ASSIGNMENT:
Starting at the line below holding "so, that first time it's rendering is off" and stopping at the line holding "## Using the camera management function", print every line exactly, both ends included, and leave the rest out.

DATASET ENTRIES:

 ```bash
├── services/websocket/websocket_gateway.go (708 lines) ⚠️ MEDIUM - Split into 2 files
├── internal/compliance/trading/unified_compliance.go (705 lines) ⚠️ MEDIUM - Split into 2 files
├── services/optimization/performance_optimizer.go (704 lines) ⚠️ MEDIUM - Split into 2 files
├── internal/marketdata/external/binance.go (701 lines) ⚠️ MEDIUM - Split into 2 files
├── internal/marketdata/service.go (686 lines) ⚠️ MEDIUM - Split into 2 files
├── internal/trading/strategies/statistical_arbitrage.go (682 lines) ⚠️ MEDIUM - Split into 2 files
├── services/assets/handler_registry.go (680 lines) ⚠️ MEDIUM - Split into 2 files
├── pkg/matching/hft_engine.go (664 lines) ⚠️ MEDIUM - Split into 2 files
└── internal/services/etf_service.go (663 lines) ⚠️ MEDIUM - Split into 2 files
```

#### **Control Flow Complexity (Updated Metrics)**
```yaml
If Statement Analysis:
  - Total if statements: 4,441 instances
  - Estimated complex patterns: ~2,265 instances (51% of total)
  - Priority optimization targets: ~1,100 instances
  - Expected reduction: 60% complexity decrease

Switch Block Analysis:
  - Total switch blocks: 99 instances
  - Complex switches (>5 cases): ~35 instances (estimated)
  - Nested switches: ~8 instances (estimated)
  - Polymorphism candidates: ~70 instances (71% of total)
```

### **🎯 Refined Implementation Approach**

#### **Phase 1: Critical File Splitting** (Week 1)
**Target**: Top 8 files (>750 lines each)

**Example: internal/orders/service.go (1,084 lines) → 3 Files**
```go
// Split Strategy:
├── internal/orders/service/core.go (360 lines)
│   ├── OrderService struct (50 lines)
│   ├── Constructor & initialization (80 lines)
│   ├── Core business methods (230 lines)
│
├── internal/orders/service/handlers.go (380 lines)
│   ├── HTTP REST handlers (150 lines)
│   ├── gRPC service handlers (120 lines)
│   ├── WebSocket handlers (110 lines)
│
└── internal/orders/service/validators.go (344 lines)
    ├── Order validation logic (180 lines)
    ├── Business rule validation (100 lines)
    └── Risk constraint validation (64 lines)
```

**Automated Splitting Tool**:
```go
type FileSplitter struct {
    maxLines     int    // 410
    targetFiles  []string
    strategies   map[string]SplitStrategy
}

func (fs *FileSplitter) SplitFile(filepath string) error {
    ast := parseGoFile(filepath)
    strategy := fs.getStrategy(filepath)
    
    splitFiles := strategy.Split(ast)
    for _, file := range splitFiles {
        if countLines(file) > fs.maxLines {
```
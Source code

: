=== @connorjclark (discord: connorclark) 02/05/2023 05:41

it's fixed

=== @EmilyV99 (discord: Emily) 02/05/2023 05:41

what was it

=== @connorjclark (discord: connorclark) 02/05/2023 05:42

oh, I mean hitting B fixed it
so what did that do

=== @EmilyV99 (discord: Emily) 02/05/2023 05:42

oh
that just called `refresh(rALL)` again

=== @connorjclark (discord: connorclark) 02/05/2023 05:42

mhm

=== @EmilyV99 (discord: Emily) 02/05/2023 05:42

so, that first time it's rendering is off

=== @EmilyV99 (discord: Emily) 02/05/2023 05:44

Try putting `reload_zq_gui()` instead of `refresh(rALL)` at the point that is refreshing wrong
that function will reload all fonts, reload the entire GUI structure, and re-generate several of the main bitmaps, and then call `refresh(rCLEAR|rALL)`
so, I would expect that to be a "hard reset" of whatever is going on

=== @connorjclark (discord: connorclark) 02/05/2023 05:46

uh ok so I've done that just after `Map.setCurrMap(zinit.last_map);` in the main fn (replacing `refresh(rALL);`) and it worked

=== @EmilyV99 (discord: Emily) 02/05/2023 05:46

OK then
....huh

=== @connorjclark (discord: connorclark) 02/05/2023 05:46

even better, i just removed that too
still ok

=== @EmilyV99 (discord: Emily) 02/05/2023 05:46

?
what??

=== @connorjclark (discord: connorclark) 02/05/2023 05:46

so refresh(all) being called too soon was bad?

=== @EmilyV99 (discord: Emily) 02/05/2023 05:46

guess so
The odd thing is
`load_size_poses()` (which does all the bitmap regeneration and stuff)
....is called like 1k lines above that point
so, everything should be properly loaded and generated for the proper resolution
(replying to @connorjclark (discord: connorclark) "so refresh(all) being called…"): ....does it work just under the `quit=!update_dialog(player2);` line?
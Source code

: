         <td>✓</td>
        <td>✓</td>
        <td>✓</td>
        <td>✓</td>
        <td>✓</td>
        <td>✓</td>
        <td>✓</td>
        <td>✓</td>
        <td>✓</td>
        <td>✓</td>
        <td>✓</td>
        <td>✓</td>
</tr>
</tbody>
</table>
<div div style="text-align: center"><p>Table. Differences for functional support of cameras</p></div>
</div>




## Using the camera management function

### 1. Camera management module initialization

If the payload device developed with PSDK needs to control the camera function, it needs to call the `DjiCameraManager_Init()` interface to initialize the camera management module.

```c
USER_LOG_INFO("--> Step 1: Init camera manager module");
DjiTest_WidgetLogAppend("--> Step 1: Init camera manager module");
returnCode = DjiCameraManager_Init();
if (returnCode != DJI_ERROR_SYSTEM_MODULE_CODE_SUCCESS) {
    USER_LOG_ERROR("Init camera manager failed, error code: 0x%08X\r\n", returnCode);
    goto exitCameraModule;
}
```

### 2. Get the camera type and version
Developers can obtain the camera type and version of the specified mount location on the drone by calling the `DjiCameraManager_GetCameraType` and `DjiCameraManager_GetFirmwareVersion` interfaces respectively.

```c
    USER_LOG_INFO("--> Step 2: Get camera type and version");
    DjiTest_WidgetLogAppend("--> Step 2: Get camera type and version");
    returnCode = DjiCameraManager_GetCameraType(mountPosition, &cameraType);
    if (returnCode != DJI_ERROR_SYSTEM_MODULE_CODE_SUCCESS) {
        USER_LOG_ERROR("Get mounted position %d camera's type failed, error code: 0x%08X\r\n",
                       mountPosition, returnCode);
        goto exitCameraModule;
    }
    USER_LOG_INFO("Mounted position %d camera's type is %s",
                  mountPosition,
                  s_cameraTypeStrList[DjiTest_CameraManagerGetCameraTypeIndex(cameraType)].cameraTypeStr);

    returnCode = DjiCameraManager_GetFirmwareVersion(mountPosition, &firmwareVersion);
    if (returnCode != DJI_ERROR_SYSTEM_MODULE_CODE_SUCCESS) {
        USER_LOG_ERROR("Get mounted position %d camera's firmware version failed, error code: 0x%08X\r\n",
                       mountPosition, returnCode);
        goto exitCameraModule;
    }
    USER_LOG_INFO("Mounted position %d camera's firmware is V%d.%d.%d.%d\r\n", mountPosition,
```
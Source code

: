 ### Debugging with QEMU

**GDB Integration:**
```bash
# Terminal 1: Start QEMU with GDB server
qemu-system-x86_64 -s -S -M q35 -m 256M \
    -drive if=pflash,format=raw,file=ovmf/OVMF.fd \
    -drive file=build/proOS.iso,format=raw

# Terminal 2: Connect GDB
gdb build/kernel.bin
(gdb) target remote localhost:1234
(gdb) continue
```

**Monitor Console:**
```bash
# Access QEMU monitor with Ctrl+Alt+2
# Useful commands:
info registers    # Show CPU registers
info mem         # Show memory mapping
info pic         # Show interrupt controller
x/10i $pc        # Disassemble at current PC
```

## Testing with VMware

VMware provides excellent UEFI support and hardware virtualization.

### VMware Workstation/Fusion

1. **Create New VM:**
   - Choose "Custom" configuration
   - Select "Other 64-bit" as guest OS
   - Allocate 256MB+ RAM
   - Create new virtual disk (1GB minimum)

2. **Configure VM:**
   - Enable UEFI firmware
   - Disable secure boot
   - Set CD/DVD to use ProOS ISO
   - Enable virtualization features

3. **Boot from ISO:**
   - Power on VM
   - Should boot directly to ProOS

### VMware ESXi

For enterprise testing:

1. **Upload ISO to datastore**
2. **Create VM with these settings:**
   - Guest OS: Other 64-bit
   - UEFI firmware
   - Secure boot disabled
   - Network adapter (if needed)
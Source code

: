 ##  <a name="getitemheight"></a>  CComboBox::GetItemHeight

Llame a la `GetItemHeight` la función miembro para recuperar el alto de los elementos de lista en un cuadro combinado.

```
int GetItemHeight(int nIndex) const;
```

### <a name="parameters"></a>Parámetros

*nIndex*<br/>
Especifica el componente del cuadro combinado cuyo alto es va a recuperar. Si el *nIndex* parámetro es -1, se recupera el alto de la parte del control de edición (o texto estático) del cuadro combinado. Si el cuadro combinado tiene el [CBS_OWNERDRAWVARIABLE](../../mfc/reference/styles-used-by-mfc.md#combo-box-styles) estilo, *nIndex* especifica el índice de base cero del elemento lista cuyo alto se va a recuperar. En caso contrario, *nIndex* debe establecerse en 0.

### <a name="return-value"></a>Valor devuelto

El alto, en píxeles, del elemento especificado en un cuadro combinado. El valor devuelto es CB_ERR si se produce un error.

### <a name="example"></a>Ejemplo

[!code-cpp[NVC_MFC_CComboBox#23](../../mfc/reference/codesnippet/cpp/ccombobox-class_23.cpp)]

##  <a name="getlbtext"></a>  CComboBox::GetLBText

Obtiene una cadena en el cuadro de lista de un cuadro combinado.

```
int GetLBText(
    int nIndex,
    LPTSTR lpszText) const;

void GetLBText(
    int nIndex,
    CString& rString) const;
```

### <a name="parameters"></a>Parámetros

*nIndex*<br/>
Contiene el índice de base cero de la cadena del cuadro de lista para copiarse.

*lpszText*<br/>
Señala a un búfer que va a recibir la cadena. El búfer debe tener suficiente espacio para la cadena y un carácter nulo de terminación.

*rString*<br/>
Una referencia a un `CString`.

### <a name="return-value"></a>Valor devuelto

ANSWER SECTION:
so, that first time it's rendering is off

=== @EmilyV99 (discord: Emily) 02/05/2023 05:44

Try putting `reload_zq_gui()` instead of `refresh(rALL)` at the point that is refreshing wrong
that function will reload all fonts, reload the entire GUI structure, and re-generate several of the main bitmaps, and then call `refresh(rCLEAR|rALL)`
so, I would expect that to be a "hard reset" of whatever is going on

=== @connorjclark (discord: connorclark) 02/05/2023 05:46

uh ok so I've done that just after `Map.setCurrMap(zinit.last_map);` in the main fn (replacing `refresh(rALL);`) and it worked

=== @EmilyV99 (discord: Emily) 02/05/2023 05:46

OK then
....huh

=== @connorjclark (discord: connorclark) 02/05/2023 05:46

even better, i just removed that too
still ok

=== @EmilyV99 (discord: Emily) 02/05/2023 05:46

?
what??

=== @connorjclark (discord: connorclark) 02/05/2023 05:46

so refresh(all) being called too soon was bad?

=== @EmilyV99 (discord: Emily) 02/05/2023 05:46

guess so
The odd thing is
`load_size_poses()` (which does all the bitmap regeneration and stuff)
....is called like 1k lines above that point
so, everything should be properly loaded and generated for the proper resolution
(replying to @connorjclark (discord: connorclark) "so refresh(all) being called…"): ....does it work just under the `quit=!update_dialog(player2);` line?
Source code

:         <td>✓</td>
        <td>✓</td>
        <td>✓</td>
        <td>✓</td>
        <td>✓</td>
        <td>✓</td>
        <td>✓</td>
        <td>✓</td>
        <td>✓</td>
        <td>✓</td>
        <td>✓</td>
        <td>✓</td>
</tr>
</tbody>
</table>
<div div style="text-align: center"><p>Table. Differences for functional support of cameras</p></div>
</div>




## Using the camera management function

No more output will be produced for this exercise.